Dealing with Detractors When Doing Things Differently

When you attempt to do something differently, you’ll encounter detractors. This is the case whether you’re going to a cash only system, paying off your mortgage early, or having separate finances — or anything at all that might be considered outside the norm.

There will be people who won’t understand, because what they see you doing now is not what they’re used to seeing, or because it isn’t how they might do it.

Unfortunately, the way people often express their lack of understanding is by being negative.

They may tell you what you’re doing is a bad idea or that it’s a waste of time, or they may imply that you’re dumb for wanting to do things like pay cash for a car because “you’ll always have a car payment”. If you’re striking out on your own, they may even tell you that you’re irresponsible and that it’s a pipe dream.

If you’re getting comments like those, first take a step back and look at your role in the situation. Are you constantly sharing your excitement about Dave Ramsey? Do you get up on your soapbox about the evils of credit just as your friend whips out his credit card? Do you describe your flexible schedule that allows you to volunteer at your child’s school without realizing that your friend’s boss never lets her off for those kinds of things?

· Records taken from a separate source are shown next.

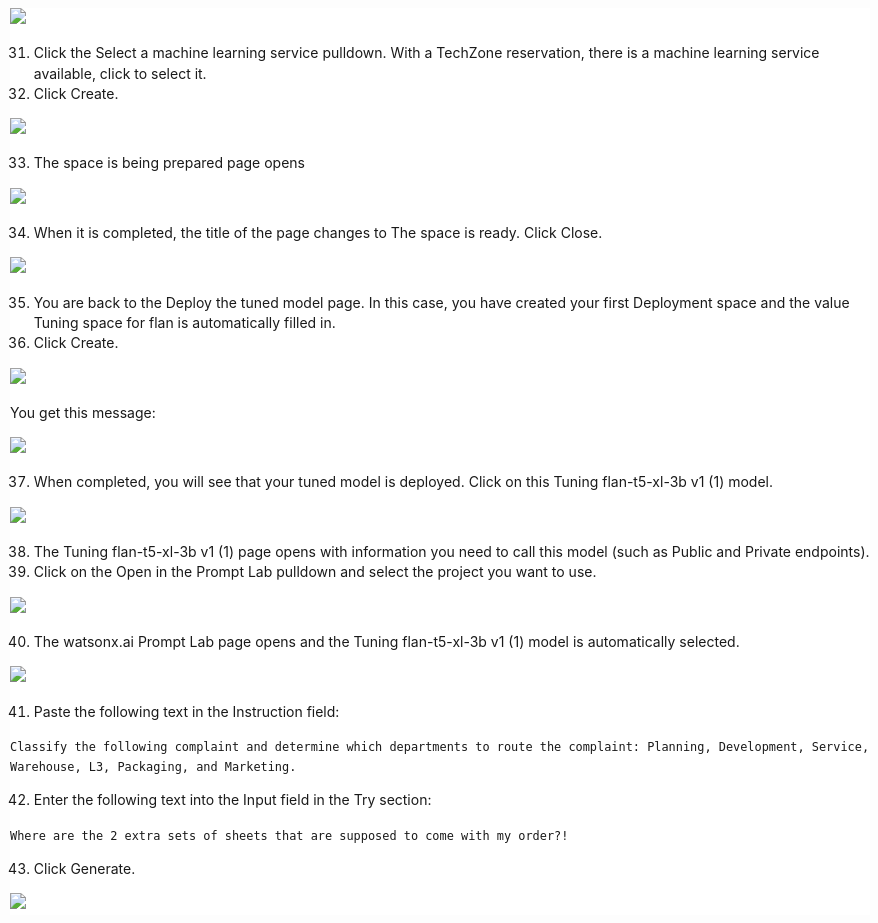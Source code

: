![](../images/206/Aspose.Words.84f85360-1bb4-4987-990e-fd6c65ab6365.047.png)

31. Click the Select a machine learning service pulldown. With a TechZone reservation, there is a machine learning service available, click to select it.
32. Click Create.

![](../images/206/Aspose.Words.84f85360-1bb4-4987-990e-fd6c65ab6365.048.png)

33. The space is being prepared page opens

![](../images/206/Aspose.Words.84f85360-1bb4-4987-990e-fd6c65ab6365.049.png)

34. When it is completed, the title of the page changes to The space is ready. Click Close.

![](../images/206/Aspose.Words.84f85360-1bb4-4987-990e-fd6c65ab6365.050.png)

35. You are back to the Deploy the tuned model page. In this case, you have created your first Deployment space and the value Tuning space for flan is automatically filled in.
36. Click Create.

![](../images/206/Aspose.Words.84f85360-1bb4-4987-990e-fd6c65ab6365.051.png)

You get this message:

![](../images/206/Aspose.Words.84f85360-1bb4-4987-990e-fd6c65ab6365.052.png)

37. When completed, you will see that your tuned model is deployed. Click on this Tuning flan-t5-xl-3b v1 (1) model.

![](../images/206/Aspose.Words.84f85360-1bb4-4987-990e-fd6c65ab6365.053.png)

38. The Tuning flan-t5-xl-3b v1 (1) page opens with information you need to call this model (such as Public and Private endpoints).
39. Click on the Open in the Prompt Lab pulldown and select the project you want to use.

![](../images/206/Aspose.Words.84f85360-1bb4-4987-990e-fd6c65ab6365.054.png)

40. The watsonx.ai Prompt Lab page opens and the Tuning flan-t5-xl-3b v1 (1) model is automatically selected.

![](../images/206/Aspose.Words.84f85360-1bb4-4987-990e-fd6c65ab6365.055.png)

41. Paste the following text in the Instruction field:

`Classify the following complaint and determine which departments to route the complaint: Planning, Development, Service, Warehouse, L3, Packaging, and Marketing.`

42. Enter the following text into the Input field in the Try section:

`Where are the 2 extra sets of sheets that are supposed to come with my order?!`

43. Click Generate.

![](../images/206/Aspose.Words.84f85360-1bb4-4987-990e-fd6c65ab6365.057.png)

If those situations seem familiar, chances are that the responses you’re getting have more to do with how often and when you’re talking about the things you’re doing differently than what you’re actually doing differently.

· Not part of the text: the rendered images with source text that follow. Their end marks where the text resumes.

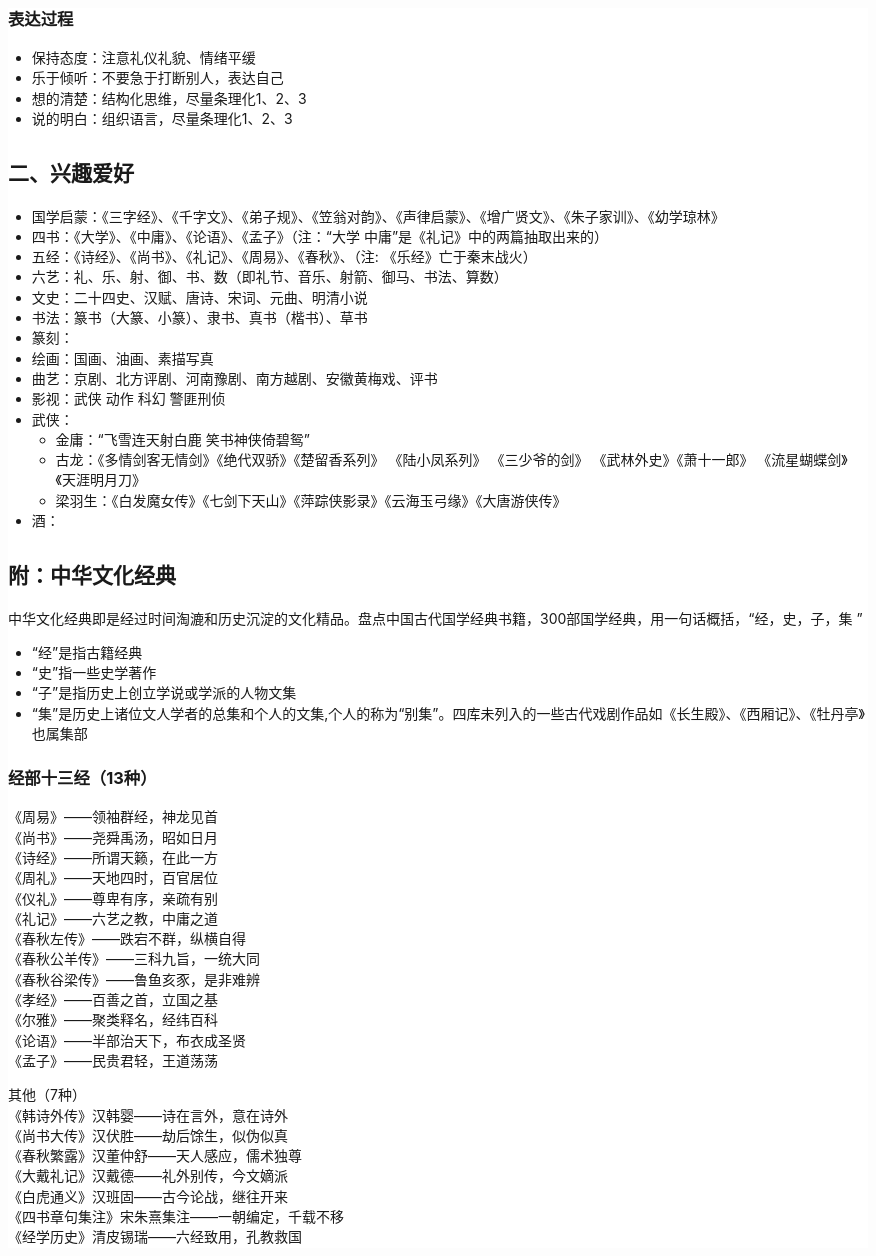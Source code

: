 ### 表达过程
- 保持态度：注意礼仪礼貌、情绪平缓
- 乐于倾听：不要急于打断别人，表达自己
- 想的清楚：结构化思维，尽量条理化1、2、3
- 说的明白：组织语言，尽量条理化1、2、3

## 二、兴趣爱好
- 国学启蒙：《三字经》、《千字文》、《弟子规》、《笠翁对韵》、《声律启蒙》、《增广贤文》、《朱子家训》、《幼学琼林》
- 四书：《大学》、《中庸》、《论语》、《孟子》（注：“大学 中庸”是《礼记》中的两篇抽取出来的）
- 五经：《诗经》、《尚书》、《礼记》、《周易》、《春秋》、（注: 《乐经》亡于秦末战火）
- 六艺：礼、乐、射、御、书、数（即礼节、音乐、射箭、御马、书法、算数）
- 文史：二十四史、汉赋、唐诗、宋词、元曲、明清小说
- 书法：篆书（大篆、小篆）、隶书、真书（楷书）、草书
- 篆刻：
- 绘画：国画、油画、素描写真
- 曲艺：京剧、北方评剧、河南豫剧、南方越剧、安徽黄梅戏、评书
- 影视：武侠 动作 科幻 警匪刑侦 
- 武侠： 
    - 金庸：“飞雪连天射白鹿  笑书神侠倚碧鸳”
    - 古龙：《多情剑客无情剑》《绝代双骄》《楚留香系列》 《陆小凤系列》 《三少爷的剑》 《武林外史》《萧十一郎》 《流星蝴蝶剑》《天涯明月刀》
    - 梁羽生：《白发魔女传》《七剑下天山》《萍踪侠影录》《云海玉弓缘》《大唐游侠传》
- 酒：

## 附：中华文化经典
中华文化经典即是经过时间淘漉和历史沉淀的文化精品。盘点中国古代国学经典书籍，300部国学经典，用一句话概括，“经，史，子，集 ”
- “经”是指古籍经典
- “史”指一些史学著作
- “子”是指历史上创立学说或学派的人物文集
- “集”是历史上诸位文人学者的总集和个人的文集,个人的称为“别集”。四库未列入的一些古代戏剧作品如《长生殿》、《西厢记》、《牡丹亭》也属集部

### 经部十三经（13种）  
《周易》——领袖群经，神龙见首  
《尚书》——尧舜禹汤，昭如日月  
《诗经》——所谓天籁，在此一方  
《周礼》——天地四时，百官居位  
《仪礼》——尊卑有序，亲疏有别  
《礼记》——六艺之教，中庸之道  
《春秋左传》——跌宕不群，纵横自得  
《春秋公羊传》——三科九旨，一统大同  
《春秋谷梁传》——鲁鱼亥豕，是非难辨  
《孝经》——百善之首，立国之基  
《尔雅》——聚类释名，经纬百科  
《论语》——半部治天下，布衣成圣贤  
《孟子》——民贵君轻，王道荡荡  
  
其他（7种）  
《韩诗外传》汉韩婴——诗在言外，意在诗外  
《尚书大传》汉伏胜——劫后馀生，似伪似真  
《春秋繁露》汉董仲舒——天人感应，儒术独尊  
《大戴礼记》汉戴德——礼外别传，今文嫡派  
《白虎通义》汉班固——古今论战，继往开来  
《四书章句集注》宋朱熹集注——一朝编定，千载不移  
《经学历史》清皮锡瑞——六经致用，孔教救国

Even if you mean well, your friends or coworkers might be responding defensively. They may feel like you’re rubbing it in, even if you’re just being a little more exuberant than normal.

But what if those situations don’t sound familiar? Sometimes people we know make negative comments for other reasons.

They might be responding out of frustration — such as when they secretly wish they could do something similar but don’t feel that they can. They might not understand what’s involved, and might feel jealous that you have it “so easy”. (Such as if you paid cash for something that they never imagined paying cash for.) Or they might be concerned about you (especially if you are striking out on your own) and reacting out of fear.

In those cases, it’s most helpful to just maintain your dignity. Try not to be offended. If you believe their reaction is based on fear or a misunderstanding, you could try asking what their concerns are. People often have valid concerns. If you’ve already thought through how to handle those, they’ll probably be relieved. If you haven’t, it’s good to hear them out. Occasionally people are just negative. In that case, if they persist thank them for their concern and tell them calmly that this is how you’re doing things. (Or don’t bring up the topic if it’s not something you would normally talk about anyway.)

No matter what, don’t let negative comments get you down. Find groups of people who do think the way you do to interact with, and share your excitement, trials, tribulations, and successes with them.


  • Ken

    great advice….we do have to be tactful about when and how often we do this.

  • If you’re thinking of doing something outside the norm financially, research it first. Meaning, try to plan it out to see if it will work. If you have something to back up what you’re doing, that should defer your detractors.

    If not, screw ’em and do it anywyas. It shows you’ve got guts. Plus, if it doesn’t work, you can always go back.

    Fantastic post

  • Ken, yeah tact can be easy to accidentally overlook, but it helps.

    David, I agree, research is definitely important, especially if it’s something big that’s outside the norm.